Combines and plots spectra (by taking the average and the standard deviation, for example) according to an index or a vector of identities.

aggplot(rspecdata, by = NULL, FUN.center = mean, FUN.error = sd,
  lcol = NULL, shadecol = NULL, alpha = 0.2, legend = FALSE, ...)

Arguments

rspecdata

(required) a data frame, possibly of class rspec, which contains a column containing a wavelength range, named 'wl', and spectra data in remaining columns.

by

(required) either a single value specifying the range of spectra within the data frame to be combined (for example, by = 3 indicates the function will be applied to groups of 3 consecutive columns in the spectra data frame); a vector containing identifications for the columns in the spectra data frame (in which case the function will be applied to each group of spectra sharing the same identification); or a list of vectors, e.g., by = list(sex, species).

FUN.center

the function to be applied to the groups of spectra, calculating a measure of central tendency (defaults to base::mean()).

FUN.error

the function to be applied to the groups of spectra, calculating a measure of variation (defaults to stats::sd()).

lcol

colour of plotted lines indicating central tendency.

shadecol

colour of shaded areas indicating variance measure.

alpha

transparency of the shaded areas.

legend

automatically add a legend.

...

additional graphical parameters to be passed to plot.

Value

Plot containing the lines and shaded areas of the groups of spectra.

References

Montgomerie R (2006) Analyzing colors.

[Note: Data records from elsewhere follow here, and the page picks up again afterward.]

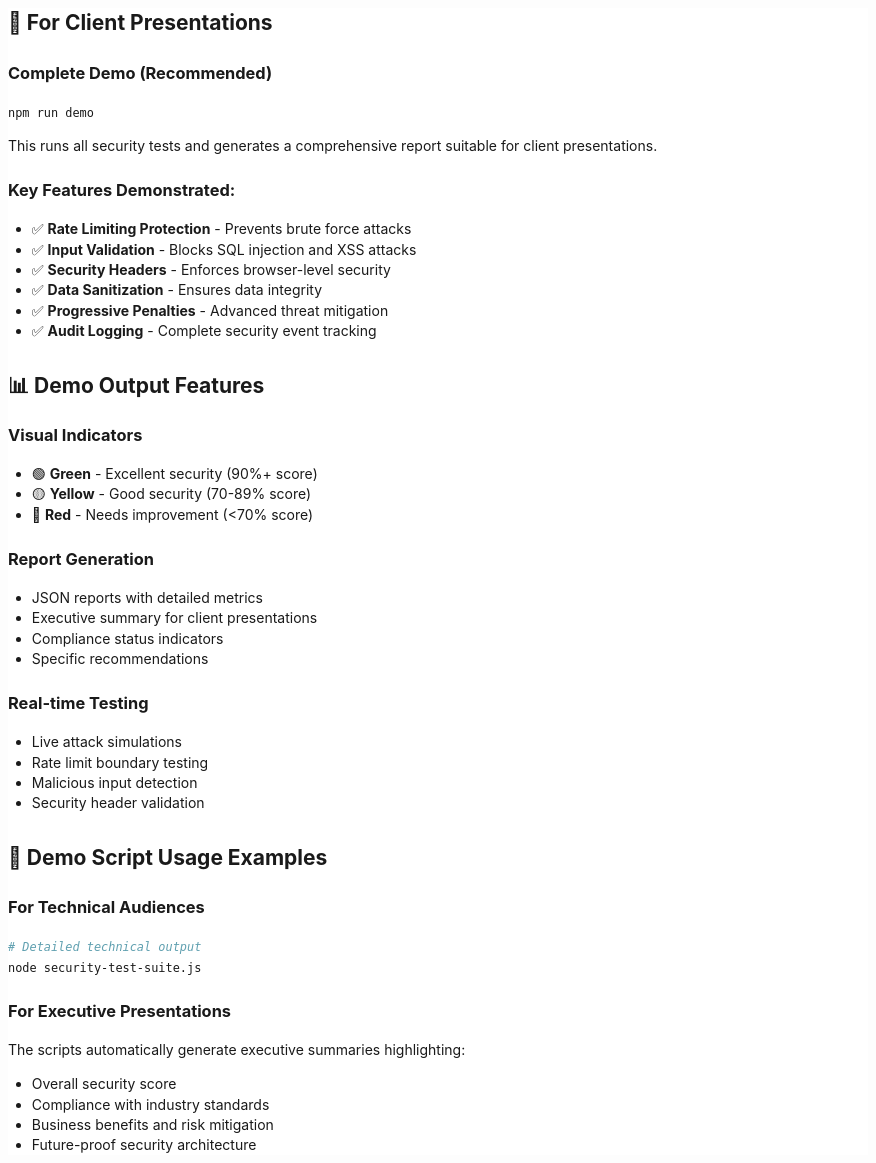 ## 🎯 For Client Presentations

### Complete Demo (Recommended)
```bash
npm run demo
```
This runs all security tests and generates a comprehensive report suitable for client presentations.

### Key Features Demonstrated:
- ✅ **Rate Limiting Protection** - Prevents brute force attacks
- ✅ **Input Validation** - Blocks SQL injection and XSS attacks
- ✅ **Security Headers** - Enforces browser-level security
- ✅ **Data Sanitization** - Ensures data integrity
- ✅ **Progressive Penalties** - Advanced threat mitigation
- ✅ **Audit Logging** - Complete security event tracking

## 📊 Demo Output Features

### Visual Indicators
- 🟢 **Green** - Excellent security (90%+ score)
- 🟡 **Yellow** - Good security (70-89% score)
- 🔴 **Red** - Needs improvement (<70% score)

### Report Generation
- JSON reports with detailed metrics
- Executive summary for client presentations
- Compliance status indicators
- Specific recommendations

### Real-time Testing
- Live attack simulations
- Rate limit boundary testing
- Malicious input detection
- Security header validation

## 🎪 Demo Script Usage Examples

### For Technical Audiences
```bash
# Detailed technical output
node security-test-suite.js
```

### For Executive Presentations
The scripts automatically generate executive summaries highlighting:
- Overall security score
- Compliance with industry standards
- Business benefits and risk mitigation
- Future-proof security architecture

In: Hill G, McGraw K (eds) Bird coloration. Harvard University Press, Cambridge, pp 90-147.

Examples

# Load reflectance data data(sicalis) # Create grouping variable based on spec names bysic <- gsub("^ind[0-9].", "", names(sicalis)[-1]) # Plot using various error functions and options aggplot(sicalis, bysic)
aggplot(sicalis, bysic, FUN.error = function(x) quantile(x, c(0.0275, 0.975)))
aggplot(sicalis, bysic, shadecol = spec2rgb(sicalis), lcol = 1)
aggplot(sicalis, bysic, lcol = 1, FUN.error = function(x) sd(x) / sqrt(length(x)))